Mercy begins with spiritual conversion

Your Faith
Doug Culp
July, 2016

And he told them a parable, “Can a blind person guide a blind person? Will not both fall into a pit?”…

“Why do you notice the splinter in your brother’s eye, but do not perceive the wooden beam in your own? How can you say to your brother, ‘Brother, let me remove that splinter in your eye,’ when you do not even notice the wooden beam in your own eye? You hypocrite! Remove the wooden beam from your eye first; then you will see clearly to remove the splinter in your brother’s eye.” (Lk 6:39,41-42)

Pope Francis has made it clear that the Church’s mission of being a witness to mercy begins with our own spiritual conversion. We simply cannot witness to mercy if we have not experienced the merciful love of Christ. We cannot experience the merciful love of Christ if we are blind to our own sinfulness and need for mercy, a mercy that is always offered to us in the forgiveness of our sins.

The call to conversion

Each of us is called to conversion by Jesus. The first conversion consists in our hearing the Gospel – our encountering Christ, our believing in him, and our deciding to order our lives accordingly. Baptism, of course, is the primary place for this fundamental conversion. In baptism, we renounce evil and win salvation, i.e., the forgiveness of all our sins and the gift of new life. This first conversion is completed when we receive the gift of the Holy Spirit in confirmation and the gift of the body and blood of Christ in the Eucharist. These sacraments of initiation together leave us “holy and without blemish.”

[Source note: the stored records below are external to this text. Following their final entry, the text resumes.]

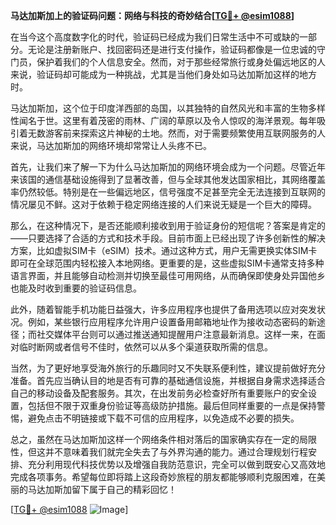 **马达加斯加上的验证码问题：网络与科技的奇妙结合[[TG💪+ @esim1088](https://t.me/s/esim1088)]**

在当今这个高度数字化的时代，验证码已经成为我们日常生活中不可或缺的一部分。无论是注册新账户、找回密码还是进行支付操作，验证码都像是一位忠诚的守门员，保护着我们的个人信息安全。然而，对于那些经常旅行或身处偏远地区的人来说，验证码却可能成为一种挑战，尤其是当他们身处如马达加斯加这样的地方时。

马达加斯加，这个位于印度洋西部的岛国，以其独特的自然风光和丰富的生物多样性闻名于世。这里有着茂密的雨林、广阔的草原以及令人惊叹的海洋景观。每年吸引着无数游客前来探索这片神秘的土地。然而，对于需要频繁使用互联网服务的人来说，马达加斯加的网络环境却常常让人头疼不已。

首先，让我们来了解一下为什么马达加斯加的网络环境会成为一个问题。尽管近年来该国的通信基础设施得到了显著改善，但与全球其他发达国家相比，其网络覆盖率仍然较低。特别是在一些偏远地区，信号强度不足甚至完全无法连接到互联网的情况屡见不鲜。这对于依赖于稳定网络连接的人们来说无疑是一个巨大的障碍。

那么，在这种情况下，是否还能顺利接收到用于验证身份的短信呢？答案是肯定的——只要选择了合适的方式和技术手段。目前市面上已经出现了许多创新性的解决方案，比如虚拟SIM卡（eSIM）技术。通过这种方式，用户无需更换实体SIM卡即可在全球范围内轻松接入本地网络。更重要的是，这些虚拟SIM卡通常支持多种语言界面，并且能够自动检测并切换至最佳可用网络，从而确保即使身处异国他乡也能及时收到重要的验证码信息。

此外，随着智能手机功能日益强大，许多应用程序也提供了备用选项以应对突发状况。例如，某些银行应用程序允许用户设置备用邮箱地址作为接收动态密码的新途径；而社交媒体平台则可以通过推送通知提醒用户注意最新消息。这样一来，在面对临时断网或者信号不佳时，依然可以从多个渠道获取所需的信息。

当然，为了更好地享受海外旅行的乐趣同时又不失联系便利性，建议提前做好充分准备。首先应当确认目的地是否有可靠的基础通信设施，并根据自身需求选择适合自己的移动设备及配套服务。其次，在出发前务必检查好所有重要账户的安全设置，包括但不限于双重身份验证等高级防护措施。最后但同样重要的一点是保持警惕，避免点击不明链接或下载不可信的应用程序，以免造成不必要的损失。

总之，虽然在马达加斯加这样一个网络条件相对落后的国家确实存在一定的局限性，但这并不意味着我们就完全失去了与外界沟通的能力。通过合理规划行程安排、充分利用现代科技优势以及增强自我防范意识，完全可以做到既安心又高效地完成各项事务。希望每位即将踏上这段奇妙旅程的朋友都能够顺利克服困难，在美丽的马达加斯加留下属于自己的精彩回忆！

[[TG💪+ @esim1088](https://t.me/s/esim1088) ![Image](https://i.postimg.cc/4NQfJmqS/Snipaste-2025-05-13-00-14-12.png)]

However, the new life granted to us in Christian initiation does not mean that we will remain “holy and without blemish.” Our human nature remains frail and weak. What’s more, we still tend toward sin, which makes a holy life oriented toward eternal life a continuous struggle.

Nonetheless, Christ ceaselessly calls us, through the work of the Church, to turn anew from our sinfulness through repentance. Through the gift of grace, we are invited to respond with a contrite heart to the merciful love of the God who has loved us first. This merciful love calls the sinner to conversion, which is, in fact, the most concrete expression of the presence of mercy.

Consider the Gospel of Luke 7:36-50. While Jesus is dining at the house of a Pharisee, a sinful woman stands behind him bathing his feet with her tears and anointing them with oil. When the Pharisee objects, Jesus replies, “her many sins have been forgiven; hence, she has shown great love. But the one to whom little is forgiven, loves little.” In other words, the love the woman shows Jesus is the evidence of her conversion – the evidence that her sins have been forgiven through the encounter with God’s mercy.

A sacrament of healing

The United States Catholic Catechism for Adults indicates Jesus entrusted this ministry of reconciliation to the Church. In particular, the sacrament of penance is God's gift to us so that any sin committed by us after baptism can be forgiven. In confession, we have the opportunity to repent and recover the grace of friendship with God. It is a holy moment in which we place ourselves in his presence and honestly acknowledge our sins, especially mortal sins.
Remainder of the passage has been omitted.